Reps. Devin Nunes (R-Calif.) and Frank Pallone, Jr. (D-N.J.)have introduced the TELEmedicine for MEDicare (TELE-MED) Act of 2015 that would permit Medicare providers licensed to practice physically in one state to treat patients electronically across state lines.

The bipartisan legislation is an attempt to address the fact that state licensure laws make it more difficult to practice telemedicine in other states. Under the TELE-MED Act, a Medicare participating physician or practitioner would be able to provide services to a Medicare beneficiary across state lines without being licensed in that patient’s state as long as the provider is licensed or authorized to provide that service in their own state.

“The antiquated physician licensure system hinders physicians from treating their patients remotely, particularly across state lines,” said Joel White, executive director of the Health IT Now Coalition, in a written statement. “Many Medicare patients, often due to medical, transportation, or financial restrictions, are unable to travel long distances to receive care. This bill brings the doctor to the patient wherever they may be, to help ensure all Medicare beneficiaries have access to care.”

However, as the Center for Connected Health Policy points out in an analysis of the bill, if that provider has other out-of-state patients who are not in Medicare, the TELE-MED Act would not apply. In addition, because there is no mention of Medicaid in the legislative language, it would not apply to state Medicaid programs.

Also See: State Laws Starting to Level Playing Field for Telemedicine

“The TELE-MED Act is an important step towards a healthier America. By expanding the reach of medical resources while reducing the cost and increasing quality, the legislation will provide access to a large portion of the country that is currently underserved,” said Rep.

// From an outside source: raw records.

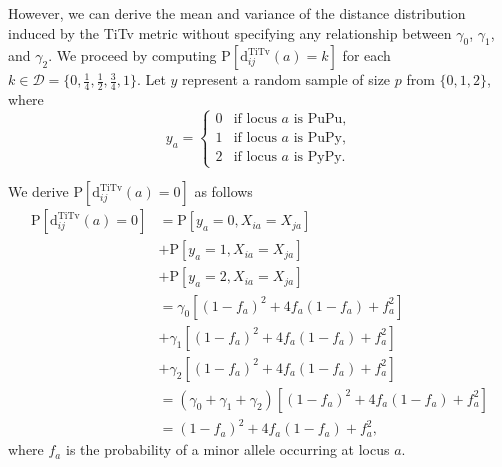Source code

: \documentclass[aos]{imsart}
\begin{document}
However, we can derive the mean and variance of the distance distribution induced by the TiTv metric without specifying any relationship between $\gamma_0$, $\gamma_1$, and $\gamma_2$. We proceed by computing $\text{P}\left[\text{d}^\text{TiTv}_{ij}(a) = k\right]$ for each $k \in \mathcal{D} = \bigl\{0,\frac{1}{4},\frac{1}{2},\frac{3}{4},1\bigr\}$. Let $y$ represent a random sample of size $p$ from $\{0,1,2\}$, where 
%
\begin{equation}\label{eq:yvec}
y_a = \begin{cases}
0 & \text{if locus } a \text{ is PuPu}, \\
1 & \text{if locus } a \text{ is PuPy}, \\
2 & \text{if locus } a \text{ is PyPy}.
\end{cases}
\end{equation}

We derive $\text{P}\left[\text{d}^\text{TiTv}_{ij}(a) = 0\right]$ as follows
%
\begin{equation}\label{eq:prob_TiTv_0}
\begin{aligned}
\text{P}\left[\text{d}^\text{TiTv}_{ij}(a) = 0\right] &= \text{P}\left[y_a = 0, X_{ia} = X_{ja}\right] \\
&+ \text{P}\left[y_a = 1, X_{ia} = X_{ja}\right] \\
&+ \text{P}\left[y_a = 2, X_{ia} = X_{ja}\right] \\
&= \gamma_0 \left[(1 - f_a)^2 + 4 f_a (1 - f_a) + f^2_a\right] \\
&+ \gamma_1 \left[(1 - f_a)^2 + 4 f_a (1 - f_a) + f^2_a\right] \\
&+ \gamma_2 \left[(1 - f_a)^2 + 4 f_a (1 - f_a) + f^2_a\right] \\
&= (\gamma_0 + \gamma_1 + \gamma_2)\left[(1 - f_a)^2 + 4 f_a (1 - f_a) + f^2_a\right] \\
&= (1 - f_a)^2 + 4 f_a (1 - f_a) + f^2_a,
\end{aligned}
\end{equation}
%
where $f_a$ is the probability of a minor allele occurring at locus $a$.
\end{document}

Pallone in a written statement. “The bill alleviates the problem of doctor shortages and brings the delivery of healthcare into the 21st Century by connecting providers and patients virtually.”

According to the American Telemedicine Association, every state imposes a policy that makes practicing medicine across state lines difficult regardless of whether or not telemedicine is used, but barriers are softening.

Alabama, Louisiana, Minnesota, Nevada, New Mexico, Ohio, Oregon, Tennessee, and Texas extend a conditional or telemedicine license to out-of-state physicians, while Montana enacted a law this year to repeal their telemedicine license in favor of a full unrestricted license requirement for out-of-state physicians, according to ATA.